According to the Massachusetts Historical Commission, the project will damage the views from 16 historic sites and lighthouses on the cape and nearby islands. The Humane Society estimates the whirling turbines could every year kill thousands of migrating songbirds and sea ducks.

Nantucket Sound is among the most densely traveled boating corridors in the Atlantic. The turbines will be perilously close to the main navigation channels for cargo ships, ferries and fishing boats. The risk of collisions with the towers would increase during the fogs and storms for which the area is famous. That is why the Steamship Authority and Hy-Line Cruises, which transport millions of passengers to and from the cape and islands every year, oppose the project. Thousands of small businesses, including marina owners, hotels, motels, whale watching tours and charter fishing operations will also be hurt. The Beacon Hill Institute at Suffolk University in Boston estimates a loss of up to 2,533 jobs because of the loss of tourism - and over a billion dollars to the local economy.

Nantucket Sound is a critical fishing ground for the commercial fishing families of Martha's Vineyard and Cape Cod. Hundreds of fishermen work Horseshoe Shoal, where the Cape Wind project would be built, and make half their annual income from the catch. The risks that their gear will become fouled in the spider web of cables between the 130 towers will largely preclude fishing in the area, destroying family-owned businesses that enrich the palate, economy and culture of Cape Cod.

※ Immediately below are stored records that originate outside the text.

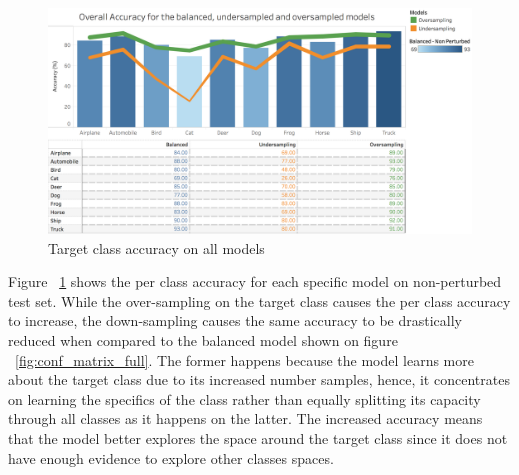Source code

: \begin{figure}[!h]
	\centering
	\includegraphics[scale=0.3]{graph_non_pert.png}
	\caption{Target class accuracy on all models}
	\label{fig:acc_graph}
\end{figure}

Figure ~\ref{fig:acc_graph} shows the per class accuracy for each specific model on non-perturbed test set. While the over-sampling on the target class causes the per class accuracy to increase, the down-sampling causes the same accuracy to be drastically reduced when compared to the balanced model shown on figure ~\ref{fig:conf_matrix_full}. The former happens because the model learns more about the target class due to its increased number samples, hence, it concentrates on learning the specifics of the class rather than equally splitting its capacity through all classes as it happens on the latter. The increased accuracy means that the model better explores the space around the target class since it does not have enough evidence to explore other classes spaces.

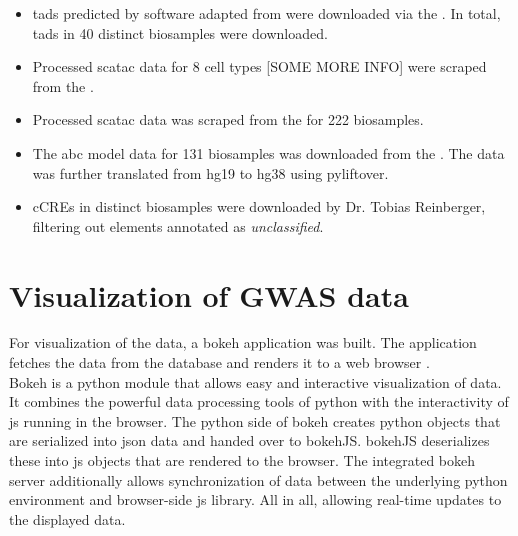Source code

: \begin{itemize}
    \item {} \acp{tad} predicted by software adapted from \textcite{dixonTopologicalDomainsMammalian2012} were downloaded via the . In total, \acp{tad} in 40 distinct biosamples were downloaded.

    \item {} Processed sc\ac{atac} data for 8 cell types [SOME MORE INFO] were scraped from the .

    \item {} Processed \ac{sc}\ac{atac} data was scraped from the  for 222 biosamples.

    \item {} The \ac{abc} model data for 131 biosamples was downloaded from the . The data was further translated from \ac{hg19} to \ac{hg38} using pyliftover.

    \item {} \acp{cCRE} in distinct biosamples were downloaded by Dr. Tobias Reinberger, filtering out elements annotated as \textit{unclassified}.
\end{itemize}

\section{Visualization of GWAS data}
\label{sec:gwas_vis}
For visualization of the data, a bokeh application was built. The application fetches the data from the database and renders it to a web browser \cite{bokehdevelopmentteamBokehPythonLibrary2022}.\\
Bokeh is a python module that allows easy and interactive visualization of data. It combines the powerful data processing tools of python with the interactivity of \ac{js} running in the browser. The python side of bokeh creates python objects that are serialized into \ac{json} data and handed over to bokehJS. bokehJS deserializes these into \ac{js} objects that are rendered to the browser. The integrated bokeh server additionally allows synchronization of data between the underlying python environment and browser-side \ac{js} library. All in all, allowing real-time updates to the displayed data.

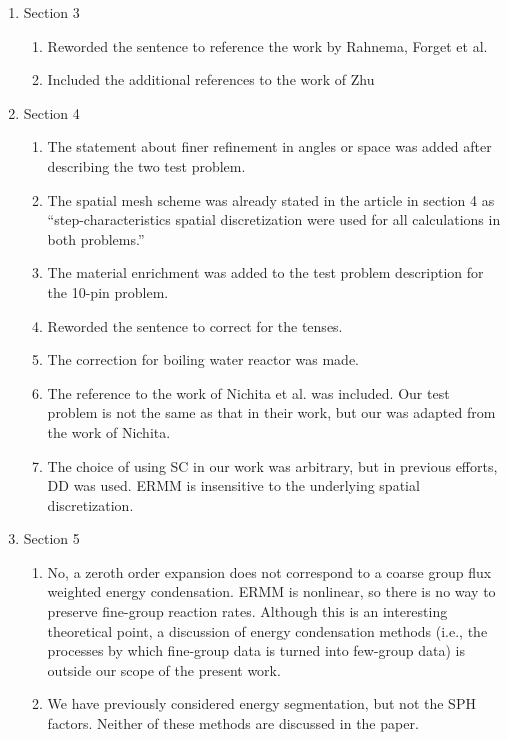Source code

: \documentclass[a4paper,10pt]{article}
\begin{document}
\begin{enumerate}
    \item Section 3
    \begin{enumerate}
        \item Reworded the sentence to reference the work by Rahnema, Forget et 
        al.  
        \item Included the additional references to the work of Zhu
    \end{enumerate}
    
    \item Section 4
    \begin{enumerate}
        \item The statement about finer refinement in angles or space was added 
        after describing the two test problem.
        \item The spatial mesh scheme was already stated in the article in 
        section 4 as ``step-characteristics spatial discretization were used 
        for all calculations in both problems.''
        \item The material enrichment was added to the test problem description 
        for the 10-pin problem.
        \item Reworded the sentence to correct for the tenses.
        \item The correction for boiling water reactor was made.
        \item The reference to the work of Nichita et al. was included.  Our 
        test problem is not the same as that in their work, but our was adapted 
        from the work of Nichita.
        \item The choice of using SC in our work was arbitrary, but in previous 
        efforts, DD was used.  ERMM is insensitive to the underlying spatial 
        discretization.
    \end{enumerate}
    
    \item Section 5
    \begin{enumerate}
        \item No, a zeroth order expansion does not correspond to a coarse 
        group flux weighted energy condensation.  ERMM is nonlinear, so there is 
        no way to preserve fine-group reaction rates.  Although this is an 
        interesting theoretical point, a discussion of energy condensation 
        methods (i.e., the processes by which fine-group data is turned into 
        few-group data) is outside our scope of the present work.
        
        \item We have previously considered energy segmentation, but not the 
SPH factors.  Neither of these methods are discussed in the paper.


\end{enumerate}
\end{enumerate}
\end{document}
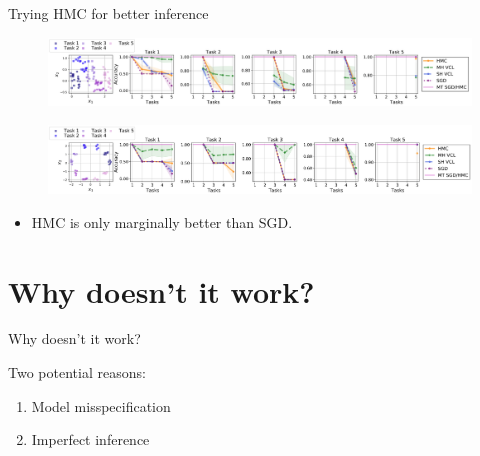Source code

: \documentclass[12pt,aspectratio=169, handout]{beamer}
\let\olditem\item
\renewcommand\item{\olditem\justifying}
\begin{document}
\begin{frame}{Trying HMC for better inference}
    \begin{figure}
		\centering
		\includegraphics[width=\textwidth]{"images/Fig3_pic.png"}
	\end{figure}
    \vspace{-1em}
    \begin{figure}
		\centering
		\includegraphics[width=\textwidth]{"images/FigA1_pic.png"}
	\end{figure}
 
    

    \begin{itemize}
        \item HMC is only marginally better than SGD.
    \end{itemize}
 
\end{frame}

\section{Why doesn't it work?}
\begin{frame}{Why doesn't it work?}

Two potential reasons:
\begin{enumerate}
    \item Model misspecification
    \item Imperfect inference
\end{enumerate}

\end{frame}
\end{document}
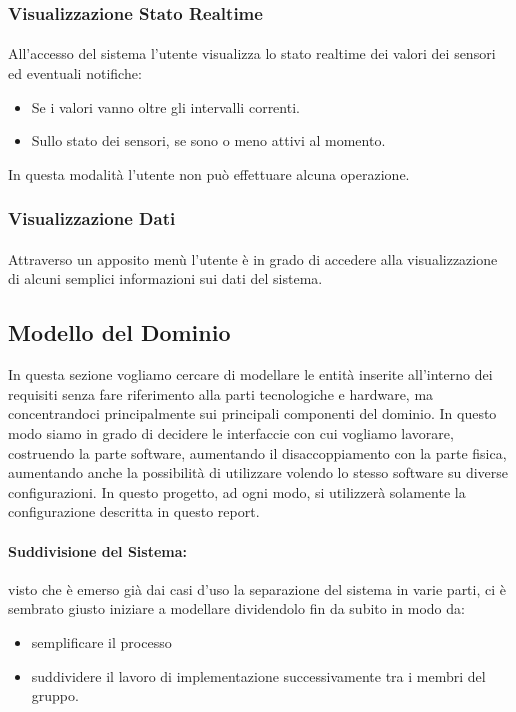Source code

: \subsubsection{Visualizzazione Stato Realtime}

\paragraph{} All'accesso del sistema l'utente visualizza lo stato realtime dei valori dei sensori ed eventuali notifiche:
\begin{itemize}
  \item Se i valori vanno oltre gli intervalli correnti.
  \item Sullo stato dei sensori, se sono o meno attivi al momento.
\end{itemize}

In questa modalit\`a l'utente non pu\`o effettuare alcuna operazione.

\subsubsection{Visualizzazione Dati}

\paragraph{} Attraverso un apposito men\`u l'utente \`e in grado di accedere alla visualizzazione di alcuni semplici informazioni sui dati del sistema.

\newpage

\subsection{Modello del Dominio}

In questa sezione vogliamo cercare di modellare le entit\`a inserite all'interno dei requisiti senza fare riferimento alla parti tecnologiche e hardware, ma concentrandoci principalmente sui principali componenti del dominio. In questo modo siamo in grado di decidere le interfaccie con cui vogliamo lavorare, costruendo la parte software, aumentando il disaccoppiamento con la parte fisica, aumentando anche la possibilit\`a di utilizzare volendo lo stesso software su diverse configurazioni. In questo progetto, ad ogni modo, si utilizzer\`a solamente la configurazione descritta in questo report.

\paragraph{Suddivisione del Sistema:} visto che \`e emerso gi\`a dai casi d'uso la separazione del sistema in varie parti, ci \`e sembrato giusto iniziare a modellare dividendolo fin da subito in modo da:
\begin{itemize}
  \item semplificare il processo
  \item suddividere il lavoro di implementazione successivamente tra i membri del gruppo.
\end{itemize}

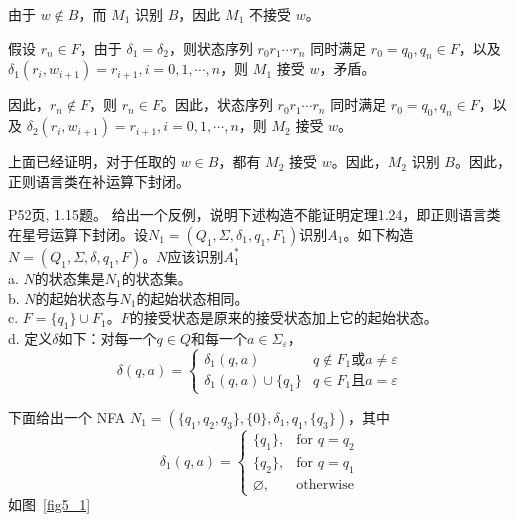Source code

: \documentclass[11pt,addpoints,answers]{exam}
\begin{document}
\begin{questions}
\begin{parts}
\begin{solution}
        由于 \( w \notin B \)，而 \( M_1 \) 识别 \( B \)，因此 \( M_1 \) 不接受 \( w \)。
        
        假设 \( r_n \in F \)，由于 \( \delta_1 = \delta_2 \)，则状态序列 \( r_0r_1 \cdots r_n \) 同时满足 \( r_0 = q_0, q_n \in F \)，以及 \( \delta_1(r_i, w_{i+1}) = r_{i+1}, i = 0, 1, \cdots, n \)，则 \( M_1 \) 接受 \( w \)，矛盾。
        
        因此，\( r_n \notin F \)，则 \( r_n \in F \)。因此，状态序列 \( r_0r_1 \cdots r_n \) 同时满足 \( r_0 = q_0, q_n \in F \)，以及 \( \delta_2(r_i, w_{i+1}) = r_{i+1}, i = 0, 1, \cdots, n \)，则 \( M_2 \) 接受 \( w \)。
        
        上面已经证明，对于任取的 \( w \in B \)，都有 \( M_2 \) 接受 \( w \)。因此，\( M_2 \) 识别 \( B \)。因此，正则语言类在补运算下封闭。
	\end{solution} 
  \end{parts}
  
  \question P52页, 1.15题。
  	给出一个反例，说明下述构造不能证明定理1.24，即正则语言类在星号运算下封闭。设$N_{1}=(Q_{1},\Sigma,\delta_{1},q_{1},F_{1})$识别$A_{1}$。如下构造$N=(Q_{1},\Sigma,\delta,q_{1},F)$。$N$应该识别$A_{1}^{*}$\\	
  	a. $N$的状态集是$N_1$的状态集。\\
  	b. $N$的起始状态与$N_1$的起始状态相同。\\
  	c. $F=\{ q_1\}\cup F_1$。$F$的接受状态是原来的接受状态加上它的起始状态。\\
  	d. 定义$\delta$如下：对每一个$q\in Q$和每一个$a\in \Sigma_\varepsilon$，
  	    \begin{equation*}
  	        \delta(q,a)=
  	        \begin{cases}
  	        \delta_1(q,a)&q\not\in F_1 \text{或}a\neq \varepsilon\\ 
  	        \delta_1(q,a)\cup\{q_1\}&q\in F_1 \text{且}a=\varepsilon
  	        \end{cases}
  	    \end{equation*}
  	
  	\begin{solution}
	    下面给出一个 NFA \(N_1 = (\{q_1, q_2, q_3\}, \{0\}, \delta_1, q_1, \{q_3\})\)，其中
        \[
        \delta_1(q, a) =
        \begin{cases} 
        \{q_1\}, & \text{for } q = q_2 \\
        \{q_2\}, & \text{for } q = q_1 \\
        \varnothing, & \text{otherwise}
        \end{cases}
        \tag{6.1}
        \]
        如图~\ref{fig5_1}
        

\end{solution}
\end{questions}
\end{document}
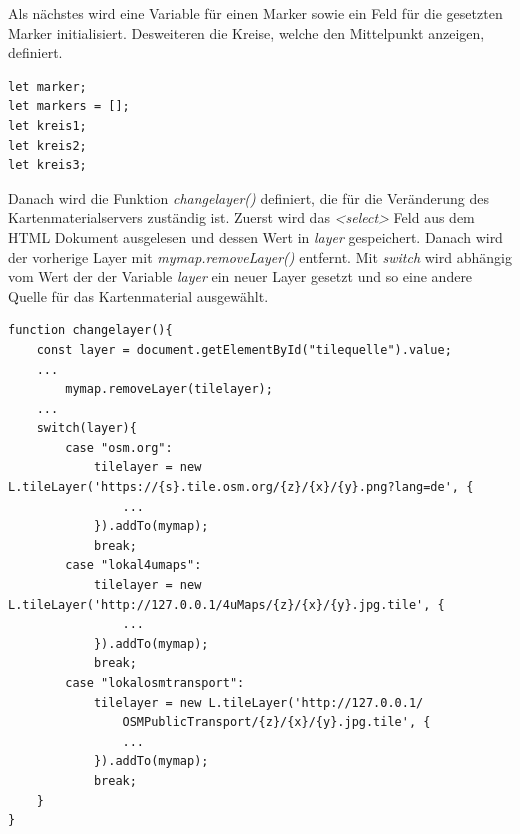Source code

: \documentclass[a4paper, 12pt]{scrreprt}
\begin{document}
Als nächstes wird eine Variable für einen Marker sowie ein Feld für die gesetzten Marker initialisiert.
Desweiteren die Kreise, welche den Mittelpunkt anzeigen, definiert.
\begin{lstlisting}
let marker;
let markers = [];
let kreis1;
let kreis2;
let kreis3;
\end{lstlisting}
Danach wird die Funktion \textit{changelayer()} definiert, die für die Veränderung des Kartenmaterialservers zuständig ist.
Zuerst wird das \textit{<select>} Feld aus dem HTML Dokument ausgelesen und dessen Wert in \textit{layer} gespeichert.
Danach wird der vorherige Layer mit \textit{mymap.removeLayer()} entfernt.
Mit \textit{switch} wird abhängig vom Wert der der Variable \textit{layer} ein neuer Layer gesetzt und so eine andere Quelle für das Kartenmaterial ausgewählt.
\begin{lstlisting}
function changelayer(){
	const layer = document.getElementById("tilequelle").value;
	...
		mymap.removeLayer(tilelayer);
	...
	switch(layer){
		case "osm.org":
			tilelayer = new L.tileLayer('https://{s}.tile.osm.org/{z}/{x}/{y}.png?lang=de', {
				...
			}).addTo(mymap);
			break;
		case "lokal4umaps":
			tilelayer = new L.tileLayer('http://127.0.0.1/4uMaps/{z}/{x}/{y}.jpg.tile', {
				...
			}).addTo(mymap);
			break;
		case "lokalosmtransport":
			tilelayer = new L.tileLayer('http://127.0.0.1/
				OSMPublicTransport/{z}/{x}/{y}.jpg.tile', {
				...
			}).addTo(mymap);
			break;
	}
}
\end{lstlisting}
\end{document}
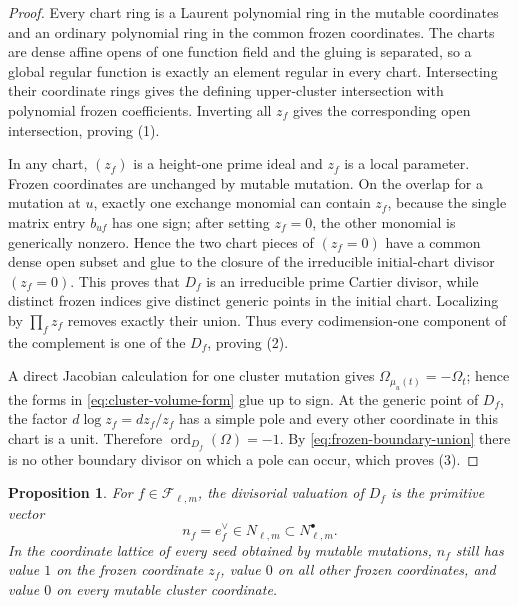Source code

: \documentclass[11pt]{amsart}
\newtheorem{proposition}[theorem]{Proposition}
\theoremstyle{definition}
\theoremstyle{remark}
\begin{document}
\begin{proof}
Every chart ring is a Laurent polynomial ring in the mutable coordinates
and an ordinary polynomial ring in the common frozen coordinates.  The
charts are dense affine opens of one function field and the gluing is
separated, so a global regular function is exactly an element regular in
every chart.  Intersecting their coordinate rings gives the defining
upper-cluster intersection with polynomial frozen coefficients.  Inverting
all $z_f$ gives the corresponding open intersection, proving (1).

In any chart, $(z_f)$ is a height-one prime ideal and $z_f$ is a local
parameter.  Frozen coordinates are unchanged by mutable mutation.  On the
overlap for a mutation at $u$, exactly one exchange monomial can contain
$z_f$, because the single matrix entry $b_{uf}$ has one sign; after setting
$z_f=0$, the other monomial is generically nonzero.  Hence the two chart
pieces of $(z_f=0)$ have a common dense open subset and glue to the closure
of the irreducible initial-chart divisor $(z_f=0)$.  This proves that $D_f$
is an irreducible prime Cartier divisor, while distinct frozen indices give
distinct generic points in the initial chart.  Localizing by $\prod_fz_f$
removes exactly their union.  Thus every codimension-one component of the
complement is one of the $D_f$, proving (2).

A direct Jacobian calculation for one cluster mutation gives
$\Omega_{\mu_u(t)}=-\Omega_t$; hence the forms in
\eqref{eq:cluster-volume-form} glue up to sign.  At the generic point of
$D_f$, the factor $d\log z_f=dz_f/z_f$ has a simple pole and every other
coordinate in this chart is a unit.  Therefore
$\operatorname{ord}_{D_f}(\Omega)=-1$.  By
\eqref{eq:frozen-boundary-union} there is no other boundary divisor on
which a pole can occur, which proves (3).
\end{proof}

\begin{proposition}\label{prop:primitive-frozen-valuations}
For $f\in\mathscr F_{\ell,m}$, the divisorial valuation of $D_f$ is the
primitive vector
\[ n_f=e_f^\vee\in N_{\ell,m}\subset N_{\ell,m}^{\bullet}. \]
In the coordinate lattice of every seed obtained by mutable mutations,
$n_f$ still has value $1$ on the frozen coordinate $z_f$, value $0$ on all
other frozen coordinates, and value $0$ on every mutable cluster
coordinate.
\end{proposition}
\end{document}
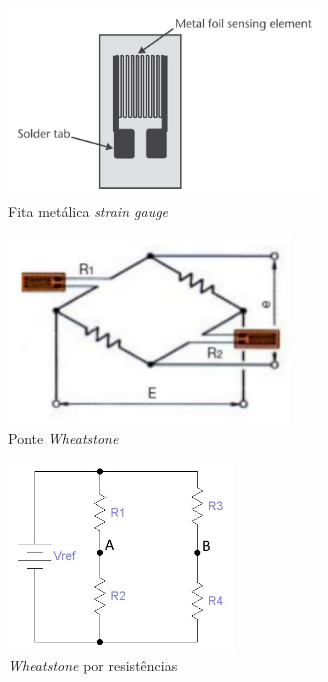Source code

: \begin{minipage}[!b]{.5\linewidth}
\begin{figure}[H]
	\captionsetup{justification=raggedright,singlelinecheck=false}
	\flushleft
	\includegraphics[height=5cm]{./image/PESTA/general/strain_gauge_1.jpg}
	\caption{Fita metálica \textit{strain gauge} \cite{book-9}}
	\label{strain_gauge_1}
\end{figure}
\end{minipage}
\begin{minipage}[!b]{.5\linewidth}
\begin{figure}[H]
	\captionsetup{justification=raggedright,singlelinecheck=false}
	\flushleft
	\includegraphics[height=5cm]{./image/PESTA/schematic/Wheatstone_2.jpg}
	\qquad \caption{Ponte \textit{Wheatstone}}
	\label{wheatstone_2}
\end{figure}
\end{minipage}
\begin{minipage}[!b]{.4\linewidth}
	\begin{figure}[H]
		\captionsetup{justification=raggedright,singlelinecheck=false}
		\flushleft
		\includegraphics[height=5cm]{./image/PESTA/schematic/Wheatstone_1.jpg}
		\caption{\textit{Wheatstone} por resistências}
		\label{wheatstone_1}
	\end{figure}
\end{minipage}
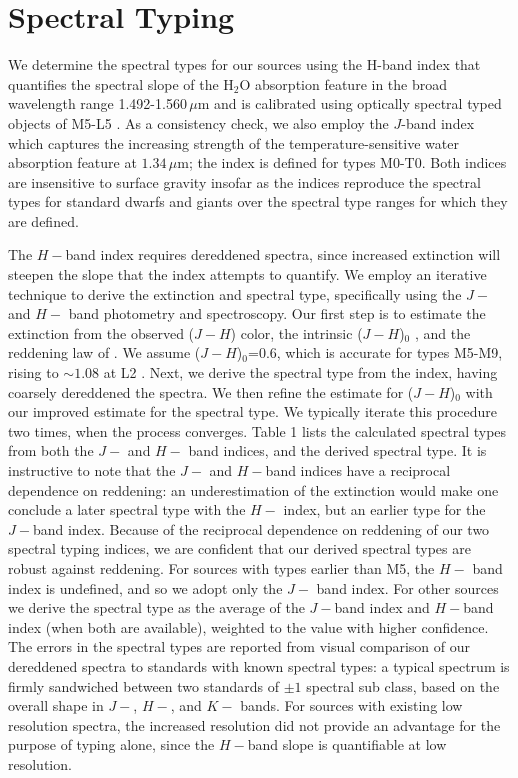 \documentclass[11pt,twoside]{article}
\begin{document}
\section{Spectral Typing}
We determine the spectral types for our sources using the H-band index that quantifies the spectral slope of the H$_{2}$O absorption feature in the broad wavelength range 1.492-1.560$\, \mu$m and is calibrated using optically spectral typed objects of M5-L5 \citep{allers07}.  As a consistency check, we also employ the \citet{slesnick04} $J$-band index which captures the increasing strength of the temperature-sensitive water absorption feature at $1.34 \,\mu$m; the index is defined for types M0-T0.  Both indices are insensitive to surface gravity \citep{slesnick04, allers07} insofar as the indices reproduce the spectral types for standard dwarfs and giants over the spectral type ranges for which they are defined.

The \citet{allers07} $H-$band index requires dereddened spectra, since increased extinction will steepen the slope that the index attempts to quantify.  We employ an iterative technique to derive the extinction and spectral type, specifically using the $J-$ and $H-$ band photometry and spectroscopy.  Our first step is to estimate the extinction from the observed ($J-H$) color, the intrinsic ($J-H$)$_{0}$ \citep{patten06}, and the reddening law of \citet{fitzpatrick1999}.  We assume ($J-H$)$_{0}$=0.6, which is accurate for types M5-M9, rising to $\sim1.08$ at L2 \citep{patten06}.  Next, we derive the spectral type from the \citet{allers07} index, having coarsely dereddened the spectra.  We then refine the estimate for ($J-H$)$_{0}$ with our improved estimate for the spectral type.  We typically iterate this procedure two times, when the process converges.  Table 1 lists the calculated spectral types from both the $J-$ and $H-$ band indices, and the derived spectral type.  It is instructive to note that the $J-$ and $H-$band indices have a reciprocal dependence on reddening: an underestimation of the extinction would make one conclude a later spectral type with the $H-$ index, but an earlier type for the $J-$band index.  Because of the reciprocal dependence on reddening of our two spectral typing indices, we are confident that our derived spectral types are robust against reddening.  For sources with types earlier than M5, the $H-$ band index is undefined, and so we adopt only the $J-$ band index.  For other sources we derive the spectral type as the average of the $J-$band index and $H-$band index (when both are available), weighted to the value with higher confidence.  The errors in the spectral types are reported from visual comparison of our dereddened spectra to standards with known spectral types: a typical spectrum is firmly sandwiched between two standards of $\pm1$ spectral sub class, based on the overall shape in $J-$, $H-$, and $K-$ bands.  For sources with existing low resolution spectra, the increased resolution did not provide an advantage for the purpose of typing alone, since the $H-$band slope is quantifiable at low resolution.  
\end{document}
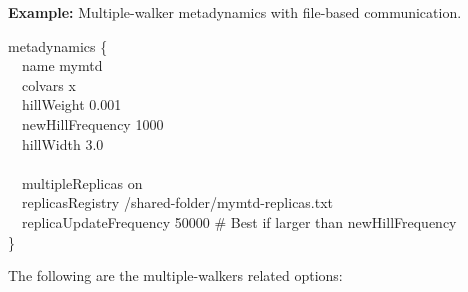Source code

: \noindent\textbf{Example:} Multiple-walker metadynamics with file-based communication.\\
\begin{cvexampleinput}
\-metadynamics \{\\
\-\-~~name mymtd\\
\-\-~~colvars x\\
\-\-~~hillWeight 0.001\\
\-\-~~newHillFrequency 1000\\
\-\-~~hillWidth 3.0\\
\-\-~~\\
\-\-~~multipleReplicas       on\\
\-\-~~replicasRegistry       /shared-folder/mymtd-replicas.txt\\
\-\-~~replicaUpdateFrequency 50000  \# Best if larger than newHillFrequency\\
\-\}
\end{cvexampleinput}

The following are the multiple-walkers related options:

Many environmental groups support the Cape Wind project, and that's unfortunate because making enemies of fishermen and marina owners is bad environmental strategy in the long run. Cape Cod's traditional-gear commercial fishing families and its recreational anglers and marina owners have all been important allies for environmentalists in our battles for clean water.

There are those who argue that unlike our great Western national parks, Cape Cod is far from pristine, and that Cape Wind's turbines won't be a significant blot. I invite these critics to see the pods of humpback, minke, pilot, finback and right whales off Nantucket, to marvel at the thousands of harbor and gray seals lolling on the bars off Monomoy and Horseshoe Shoal, to chase the dark clouds of terns and shorebirds descending over the thick menhaden schools exploding over acre-sized feeding frenzies of striped bass, bluefish and bonita.

I urge them to come diving on some of the hundreds of historic wrecks in this "graveyard of the Atlantic," and to visit the endless dune-covered beaches of Cape Cod, our fishing villages immersed in history and beauty, or to spend an afternoon netting blue crabs or mucking clams, quahogs and scallops by the bushel on tidal mud flats - some of the reasons my uncle, John F. Kennedy, authorized the creation of the Cape Cod National Seashore in 1961, and why Nantucket Sound is under consideration as a national marine sanctuary, a designation that would prohibit commercial electrical generation.

All of us need periodically to experience wilderness to renew our spirits and reconnect ourselves to the common history of our nation, humanity and to God. The worst trap that environmentalists can fall into is the conviction that the only wilderness worth preserving is in the Rocky Mountains or Alaska. To the contrary, our most important wildernesses are those that are closest to our densest population centers, like Nantucket Sound.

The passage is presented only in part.